Gua kapur yang berada dekat Banda Aceh
ternyata menyimpan deposit pasir yang dielak paksa oleh gelombang raksasa --
yang dipicu gempa selama ribuan tahun. Para ahli menggunakan situs itu untuk
membantu menentukan frekuensi bencana -- seperti peristiwa 26 Desember 2004.
Caranya, dengan melakukan pengukuran
usia sedimen tsunami yang berada di dalam gua. Yang pola lapisannya mudah
dilihat, di antara lapisan kotoran kelelawar.
"Pasir tsunami terlihat jelas
karena dipisahkan lapisan kotoran kelelawar. Tak ada hal yang membingungkan
saat penentuan lapisan," kata ahli Dr Jessica Pilarczyk dalam pertemuan
terbesar ahli geologi dunia, American Geophysical Union (AGU) Fall Meeting di
San Francisco, seperti Liputan6.com kutip dari BBC, Kamis
(12/12/2013).
Dr Jessica Pilarczyk adalah bagian dari
tim riset yang dipimpin Prof Charles Rubin dari Earth Observatory of Singapore
-- sebuah institut di Nanyang Technological University Singapura.
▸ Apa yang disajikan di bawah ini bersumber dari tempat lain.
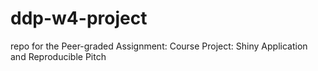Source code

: # ddp-w4-project
repo for the Peer-graded Assignment: Course Project: Shiny Application and Reproducible Pitch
"Sebuah kerja lapangan yang
menarik. Aku tidak berbohong kepada Anda. Kelelawar menjadi sangat agresif
ketika manusia mengganggu habitat mereka. Tapi dari sudut pandang geologi, gua
ini memiliki stratigrafi (lapisan) yang paling menakjubkan," tambah dia.
Kedekatan Sumatera dengan perbatasan lempeng tektonik Indo-Australia dan Sunda. Gempa dahsyat sering terjadi di sana, dan itu berarti wilayah pesisirnya berisiko diterjang gelombang.
Dengan mengetahui seberapa sering itu
terjadi sangat penting untuk perencanaan dan kebijakan di wilayah terdampak.
Gua di Aceh berada sekitar 100 meter
dari zona cipratan pasang tertinggi saat ini. Liang masuknya sedikit meninggi,
itu yang mencegah air laut masuk -- kecuali tsunami dan badai yang parah.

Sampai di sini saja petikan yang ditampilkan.